* [Records provided]
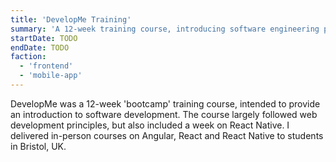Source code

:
 ```yaml
---
title: 'DevelopMe Training'
summary: 'A 12-week training course, introducing software engineering principles to aspiring developers.'
startDate: TODO
endDate: TODO
faction:
  - 'frontend'
  - 'mobile-app'
---
```


DevelopMe was a 12-week 'bootcamp' training course, intended to provide an introduction to software development. The course largely followed web development principles, but also included a week on React Native. I delivered in-person courses on Angular, React and React Native to students in Bristol, UK.
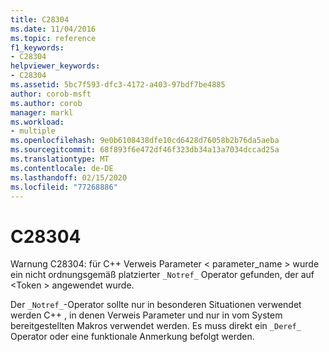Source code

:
 ```yaml
---
title: C28304
ms.date: 11/04/2016
ms.topic: reference
f1_keywords:
- C28304
helpviewer_keywords:
- C28304
ms.assetid: 5bc7f593-dfc3-4172-a403-97bdf7be4885
author: corob-msft
ms.author: corob
manager: markl
ms.workload:
- multiple
ms.openlocfilehash: 9e0b6108438dfe10cd6428d76058b2b76da5aeba
ms.sourcegitcommit: 68f893f6e472df46f323db34a13a7034dccad25a
ms.translationtype: MT
ms.contentlocale: de-DE
ms.lasthandoff: 02/15/2020
ms.locfileid: "77268886"
---
```

# <a name="c28304"></a>C28304
Warnung C28304: für C++ Verweis Parameter < parameter_name > wurde ein nicht ordnungsgemäß platzierter `_Notref_` Operator gefunden, der auf \<Token > angewendet wurde.

 Der `_Notref_`-Operator sollte nur in besonderen Situationen verwendet werden C++ , in denen Verweis Parameter und nur in vom System bereitgestellten Makros verwendet werden. Es muss direkt ein `_Deref_` Operator oder eine funktionale Anmerkung befolgt werden.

* [Required work] A word-for-word retyping of every record is required, without the pictures.

* [Task result]
Source code

:
 ```yaml
---
title: 'DevelopMe Training'
summary: 'A 12-week training course, introducing software engineering principles to aspiring developers.'
startDate: TODO
endDate: TODO
faction:
  - 'frontend'
  - 'mobile-app'
---
```


DevelopMe was a 12-week 'bootcamp' training course, intended to provide an introduction to software development. The course largely followed web development principles, but also included a week on React Native. I delivered in-person courses on Angular, React and React Native to students in Bristol, UK.
Source code

:
 ```yaml
---
title: C28304
ms.date: 11/04/2016
ms.topic: reference
f1_keywords:
- C28304
helpviewer_keywords:
- C28304
ms.assetid: 5bc7f593-dfc3-4172-a403-97bdf7be4885
author: corob-msft
ms.author: corob
manager: markl
ms.workload:
- multiple
ms.openlocfilehash: 9e0b6108438dfe10cd6428d76058b2b76da5aeba
ms.sourcegitcommit: 68f893f6e472df46f323db34a13a7034dccad25a
ms.translationtype: MT
ms.contentlocale: de-DE
ms.lasthandoff: 02/15/2020
ms.locfileid: "77268886"
---
```

# <a name="c28304"></a>C28304
Warnung C28304: für C++ Verweis Parameter < parameter_name > wurde ein nicht ordnungsgemäß platzierter `_Notref_` Operator gefunden, der auf \<Token > angewendet wurde.

 Der `_Notref_`-Operator sollte nur in besonderen Situationen verwendet werden C++ , in denen Verweis Parameter und nur in vom System bereitgestellten Makros verwendet werden. Es muss direkt ein `_Deref_` Operator oder eine funktionale Anmerkung befolgt werden.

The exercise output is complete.